Despite that growth, the open-wheel series’ audience for many of its races still isn’t where sponsors would like to see it.
In 2016, IndyCar Series' 16 races averaged 1.28 million viewers nationwide, according to New York-based Nielsen Media Research. The season concluded Sept. 18 in Sonoma, California.
That’s the highest TV viewership the series has achieved since 2011 and marks a 35-plus percent increase in ratings since Mark Miles took over as CEO of IndyCar parent Hulman & Co. in late 2012.
However, motorsports sponsors told IBJ there are still far too many races that reach fewer than 1 million households.

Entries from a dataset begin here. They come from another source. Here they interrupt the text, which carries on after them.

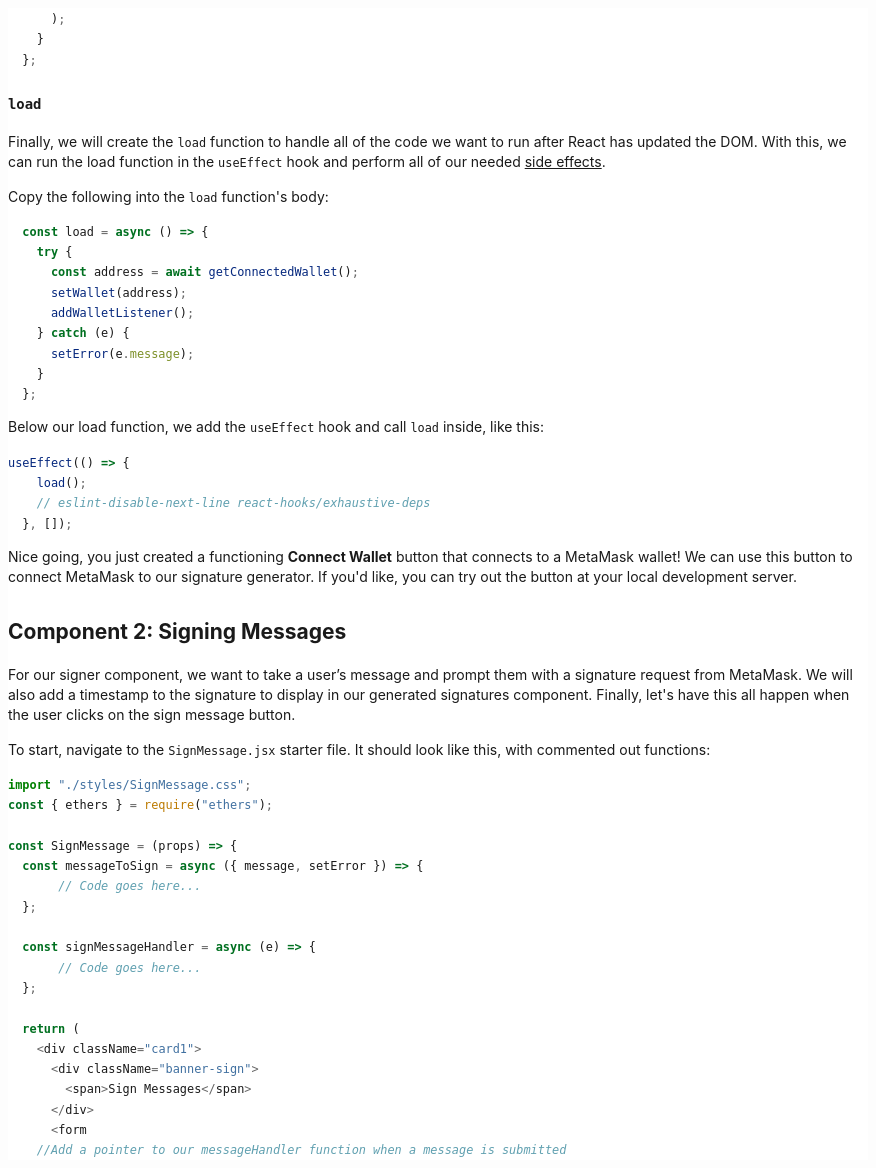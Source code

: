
 ```javascript
      );
    }
  };
```

### `load`

Finally, we will create the `load` function to handle all of the code we want to run after React has updated the DOM. With this, we can run the load function in the `useEffect` hook and perform all of our needed [side effects](https://reactjs.org/docs/hooks-effect.html).

Copy the following into the `load` function's body:

```javascript
  const load = async () => {
    try {
      const address = await getConnectedWallet();
      setWallet(address);
      addWalletListener();
    } catch (e) {
      setError(e.message);
    }
  };
```

Below our load function, we add the `useEffect` hook and call `load` inside, like this:

```javascript
useEffect(() => {
    load();
    // eslint-disable-next-line react-hooks/exhaustive-deps
  }, []);
```

Nice going, you just created a functioning **Connect Wallet** button that connects to a MetaMask wallet! We can use this button to connect MetaMask to our signature generator. If you'd like, you can try out the button at your local development server.

## Component 2: Signing Messages

For our signer component, we want to take a user’s message and prompt them with a signature request from MetaMask. We will also add a timestamp to the signature to display in our generated signatures component. Finally, let's have this all happen when the user clicks on the sign message button.

To start, navigate to the `SignMessage.jsx` starter file. It should look like this, with commented out functions:

```javascript
import "./styles/SignMessage.css";
const { ethers } = require("ethers");

const SignMessage = (props) => {
  const messageToSign = async ({ message, setError }) => {
	   // Code goes here...
  };

  const signMessageHandler = async (e) => {
  	   // Code goes here...
  };

  return (
    <div className="card1">
      <div className="banner-sign">
        <span>Sign Messages</span>
      </div>
      <form
	//Add a pointer to our messageHandler function when a message is submitted
```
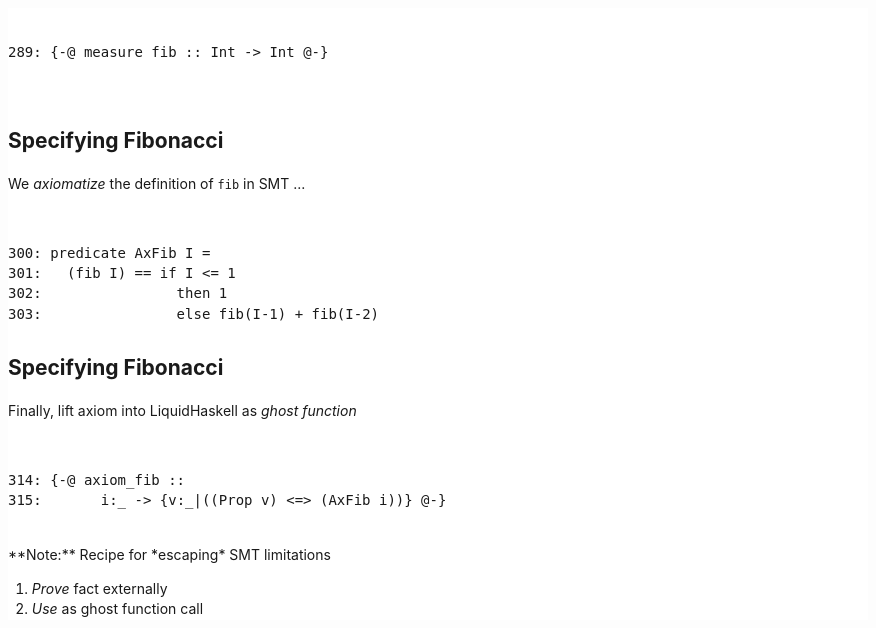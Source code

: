 <br>


<pre><span class=hs-linenum>289: </span><span class='hs-keyword'>{-@</span> <span class='hs-varid'>measure</span> <span class='hs-varid'>fib</span> <span class='hs-keyglyph'>::</span> <span class='hs-conid'>Int</span> <span class='hs-keyglyph'>-&gt;</span> <span class='hs-conid'>Int</span> <span class='hs-keyword'>@-}</span>
</pre>

<br>

Specifying Fibonacci
--------------------

We *axiomatize* the definition of `fib` in SMT ...

<br>
<pre><span class=hs-linenum>300: </span><span class='hs-definition'>predicate</span> <span class='hs-conid'>AxFib</span> <span class='hs-conid'>I</span> <span class='hs-keyglyph'>=</span>
<span class=hs-linenum>301: </span>  <span class='hs-layout'>(</span><span class='hs-varid'>fib</span> <span class='hs-conid'>I</span><span class='hs-layout'>)</span> <span class='hs-varop'>==</span> <span class='hs-keyword'>if</span> <span class='hs-conid'>I</span> <span class='hs-varop'>&lt;=</span> <span class='hs-num'>1</span>
<span class=hs-linenum>302: </span>               <span class='hs-keyword'>then</span> <span class='hs-num'>1</span>
<span class=hs-linenum>303: </span>               <span class='hs-keyword'>else</span> <span class='hs-varid'>fib</span><span class='hs-layout'>(</span><span class='hs-conid'>I</span><span class='hs-comment'>-</span><span class='hs-num'>1</span><span class='hs-layout'>)</span> <span class='hs-varop'>+</span> <span class='hs-varid'>fib</span><span class='hs-layout'>(</span><span class='hs-conid'>I</span><span class='hs-comment'>-</span><span class='hs-num'>2</span><span class='hs-layout'>)</span>
</pre>

Specifying Fibonacci
--------------------

Finally, lift axiom into LiquidHaskell as *ghost function*

<br>


<pre><span class=hs-linenum>314: </span><span class='hs-keyword'>{-@</span> <span class='hs-varid'>axiom_fib</span> <span class='hs-keyglyph'>::</span>
<span class=hs-linenum>315: </span>      <span class='hs-varid'>i</span><span class='hs-conop'>:</span><span class='hs-keyword'>_</span> <span class='hs-keyglyph'>-&gt;</span> <span class='hs-keyword'>{v:</span><span class='hs-keyword'>_</span><span class='hs-keyword'>|((Prop v) &lt;=&gt; (AxFib i))}</span> <span class='hs-keyword'>@-}</span>
</pre>

<br>

<div class="fragment">
**Note:** Recipe for *escaping* SMT limitations

1. *Prove* fact externally
2. *Use* as ghost function call
</div>
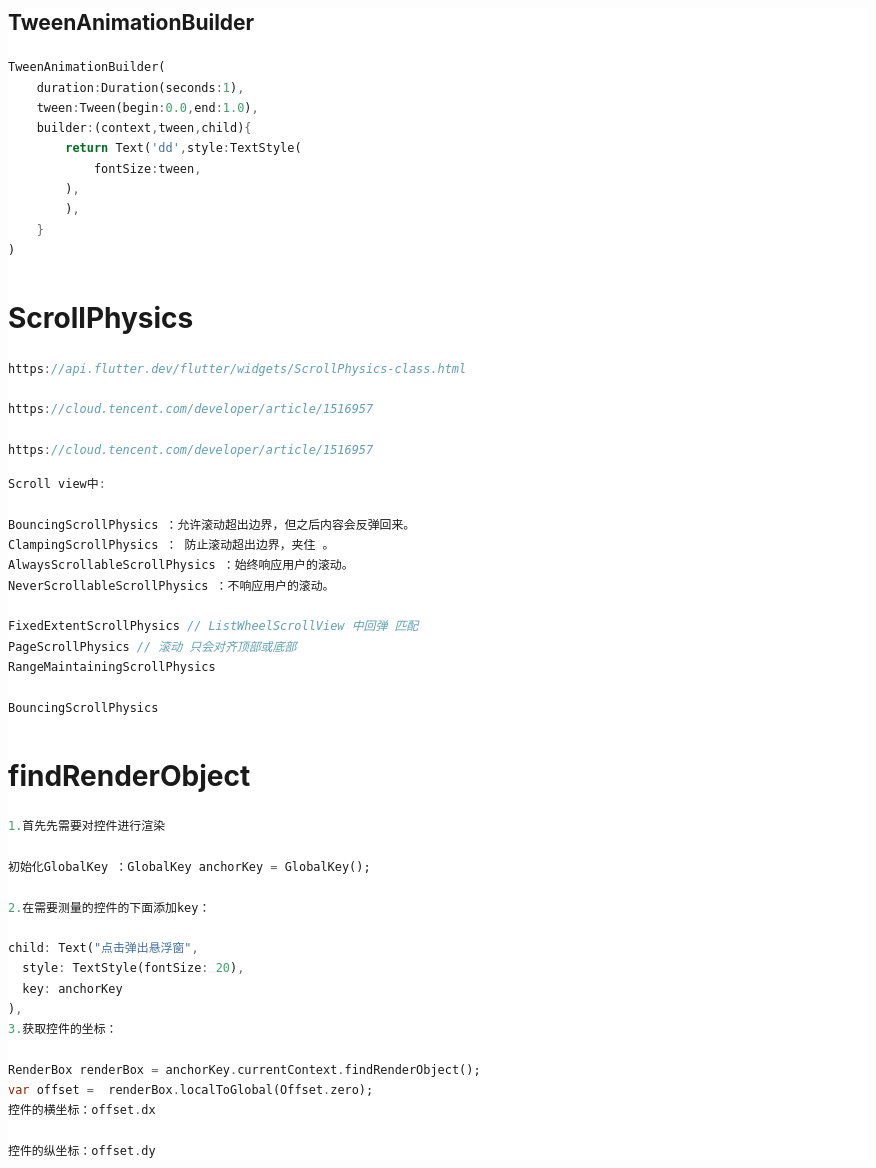 ## TweenAnimationBuilder

```dart
TweenAnimationBuilder(
	duration:Duration(seconds:1),
	tween:Tween(begin:0.0,end:1.0),
	builder:(context,tween,child){
		return Text('dd',style:TextStyle(
			fontSize:tween,
		),
		),
	}
)
```



# ScrollPhysics

```dart
https://api.flutter.dev/flutter/widgets/ScrollPhysics-class.html

https://cloud.tencent.com/developer/article/1516957	

https://cloud.tencent.com/developer/article/1516957
```

```dart
Scroll view中:

BouncingScrollPhysics ：允许滚动超出边界，但之后内容会反弹回来。
ClampingScrollPhysics ： 防止滚动超出边界，夹住 。
AlwaysScrollableScrollPhysics ：始终响应用户的滚动。 
NeverScrollableScrollPhysics ：不响应用户的滚动。

FixedExtentScrollPhysics // ListWheelScrollView 中回弹 匹配
PageScrollPhysics // 滚动 只会对齐顶部或底部
RangeMaintainingScrollPhysics

BouncingScrollPhysics
```



# findRenderObject

```dart
1.首先先需要对控件进行渲染

初始化GlobalKey ：GlobalKey anchorKey = GlobalKey();

2.在需要测量的控件的下面添加key：

child: Text("点击弹出悬浮窗",
  style: TextStyle(fontSize: 20),
  key: anchorKey
),
3.获取控件的坐标：

RenderBox renderBox = anchorKey.currentContext.findRenderObject();
var offset =  renderBox.localToGlobal(Offset.zero);
控件的横坐标：offset.dx

控件的纵坐标：offset.dy

```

“They’ve got it going in a positive direction. They’re making good progress. Now sponsors want to see them continue that,” said Zak Brown, founder of Zionsville-based motorsports marketing firm Just Marketing International.

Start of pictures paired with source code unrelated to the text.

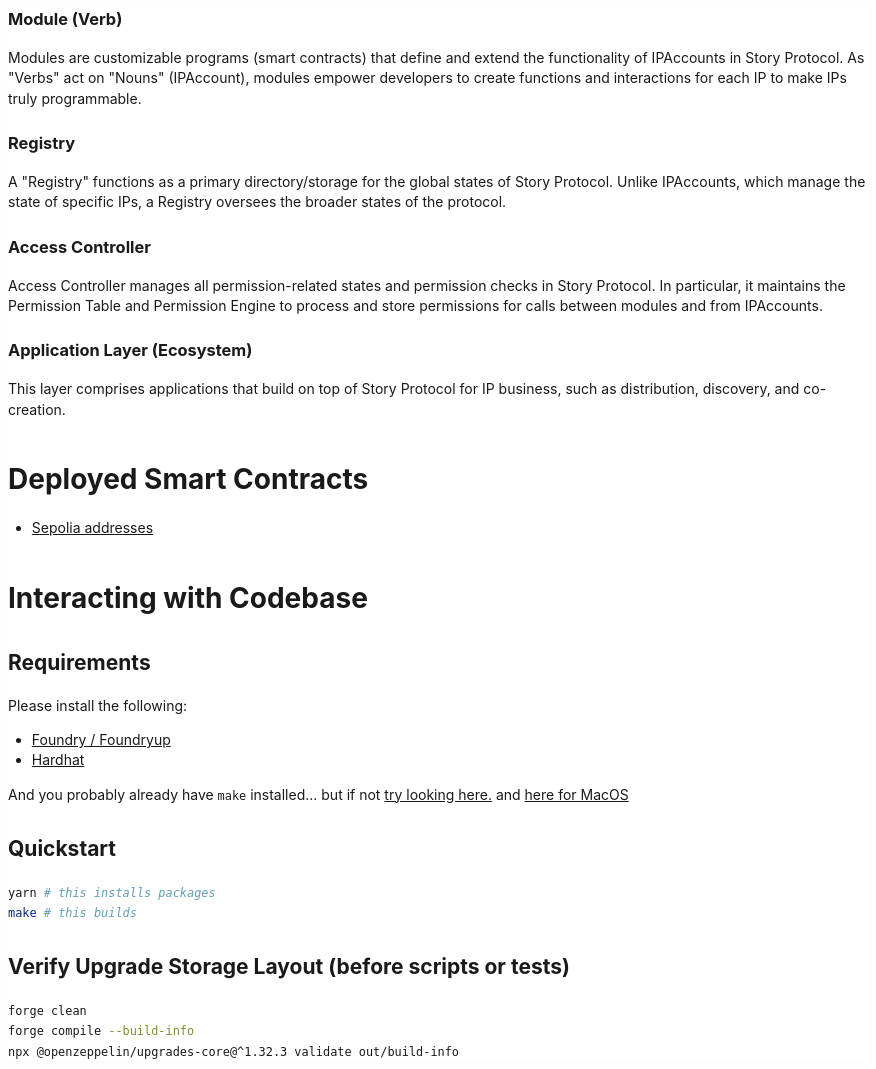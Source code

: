 ### Module (Verb)

Modules are customizable programs (smart contracts) that define and extend the functionality of IPAccounts in Story Protocol. As "Verbs" act on "Nouns" (IPAccount), modules empower developers to create functions and interactions for each IP to make IPs truly programmable.

### Registry

A "Registry" functions as a primary directory/storage for the global states of Story Protocol. Unlike IPAccounts, which manage the state of specific IPs, a Registry oversees the broader states of the protocol.

### Access Controller

Access Controller manages all permission-related states and permission checks in Story Protocol. In particular, it maintains the Permission Table and Permission Engine to process and store permissions for calls between modules and from IPAccounts.

### Application Layer (Ecosystem)

This layer comprises applications that build on top of Story Protocol for IP business, such as distribution, discovery, and co-creation.

# Deployed Smart Contracts
- [Sepolia addresses](https://docs.storyprotocol.xyz/docs/deployed-smart-contracts-1)

# Interacting with Codebase

## Requirements

Please install the following:

- [Foundry / Foundryup](https://github.com/gakonst/foundry)
- [Hardhat](https://hardhat.org/hardhat-runner/docs/getting-started#overview)

And you probably already have `make` installed... but if not [try looking here.](https://askubuntu.com/questions/161104/how-do-i-install-make) and [here for MacOS](https://stackoverflow.com/questions/1469994/using-make-on-os-x)

## Quickstart

```sh
yarn # this installs packages
make # this builds
```

## Verify Upgrade Storage Layout (before scripts or tests)

```sh
forge clean
forge compile --build-info
npx @openzeppelin/upgrades-core@^1.32.3 validate out/build-info 
```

IndyCar’s 2016 average TV audience got a boost from its five races on ABC, especially the Indianapolis 500, which this year attracted just under 6 million viewers, according to Nielsen. But it was concerning to some that the 100th running of the series’ crown jewel race didn’t see an increase nationally from previous years. The race sold out for the first time in decades.
The average number of viewers for the nine races aired on NBC Sports Network and two on CNBC was 488,000, according to Nielsen. That’s down from 507,000 viewers on the NBC stations last year.

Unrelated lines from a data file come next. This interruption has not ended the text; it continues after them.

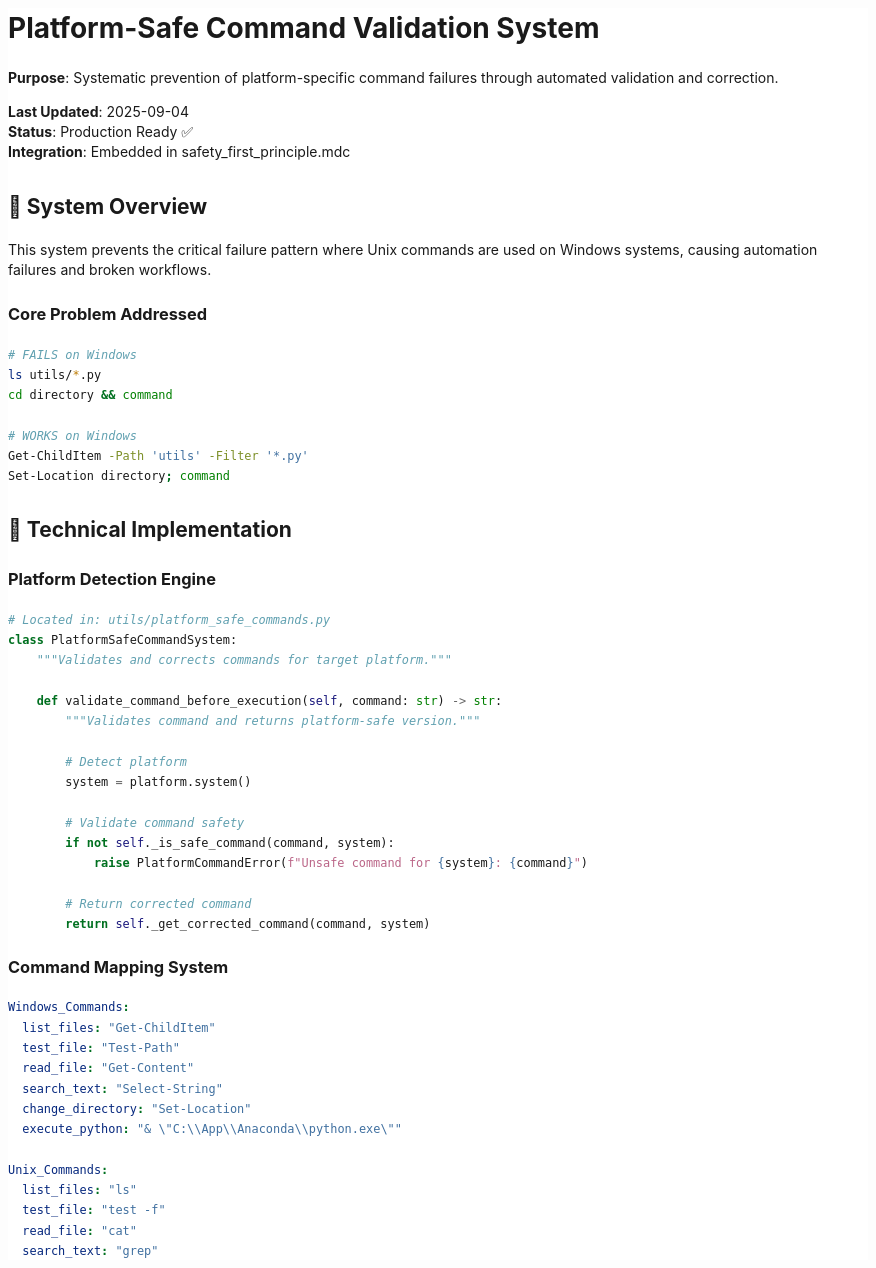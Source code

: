 # Platform-Safe Command Validation System

**Purpose**: Systematic prevention of platform-specific command failures through automated validation and correction.

**Last Updated**: 2025-09-04  
**Status**: Production Ready ✅  
**Integration**: Embedded in safety_first_principle.mdc

## 🎯 **System Overview**

This system prevents the critical failure pattern where Unix commands are used on Windows systems, causing automation failures and broken workflows.

### **Core Problem Addressed**
```bash
# FAILS on Windows
ls utils/*.py
cd directory && command

# WORKS on Windows  
Get-ChildItem -Path 'utils' -Filter '*.py'
Set-Location directory; command
```

## 🔧 **Technical Implementation**

### **Platform Detection Engine**
```python
# Located in: utils/platform_safe_commands.py
class PlatformSafeCommandSystem:
    """Validates and corrects commands for target platform."""
    
    def validate_command_before_execution(self, command: str) -> str:
        """Validates command and returns platform-safe version."""
        
        # Detect platform
        system = platform.system()
        
        # Validate command safety
        if not self._is_safe_command(command, system):
            raise PlatformCommandError(f"Unsafe command for {system}: {command}")
        
        # Return corrected command
        return self._get_corrected_command(command, system)
```

### **Command Mapping System**
```yaml
Windows_Commands:
  list_files: "Get-ChildItem"
  test_file: "Test-Path" 
  read_file: "Get-Content"
  search_text: "Select-String"
  change_directory: "Set-Location"
  execute_python: "& \"C:\\App\\Anaconda\\python.exe\""

Unix_Commands:
  list_files: "ls"
  test_file: "test -f"
  read_file: "cat"
  search_text: "grep"
```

On the upside, NBC officials said they had a record number of total unique viewers tuning into IndyCar races this year, with 6.5 million different people tuning to one race for at least six minutes.
IndyCar’s TV viewership numbers are still a fraction of what NASCAR draws, but NBC officials said they hope to retain the open-wheel series when the current 10-year contract expires after the 2018 season.
Miles said he expects negotiations with the series’ TV partners to begin late next summer. IndyCar has hired New York-based sports and media advisory firm Bevilacqua Helfant Ventures to prepare them for negotiations with NBC and ABC.
Bevilacqua Helfant Ventures’ clients include the Cincinnati Reds, Chicago Cubs, Texas Rangers, Washington Nationals, Pac-12 Conference, Rose Bowl, Atlantic 10 Conference, University of Notre Dame and Learfield Sports.
Jon Miller, NBC Sports president of programming, said he’s already spoken to Miles twice about extending their deal and is eager to start formal discussions next year. NBC Sports Network in recent years has added Formula One, NASCAR and Red Bull Global Rallycross, and Miller said the IndyCar Series is a good fit with that programming.
“We do everything we can to try to grow that audience … and recognize where some of the challenges are,” Miller told Sports Business Journal. “But looking at a world where you don’t see a lot of properties growing in terms of audience, the fact that IndyCar grows year after year kind of validates their strategy and our partnership.
“We’re very happy with the [IndyCar] product … and we certainly will talk to them when the time is right,” Miller added. “We think they have a real home as part of the NBC Sports Group and hope it continues for a long time.”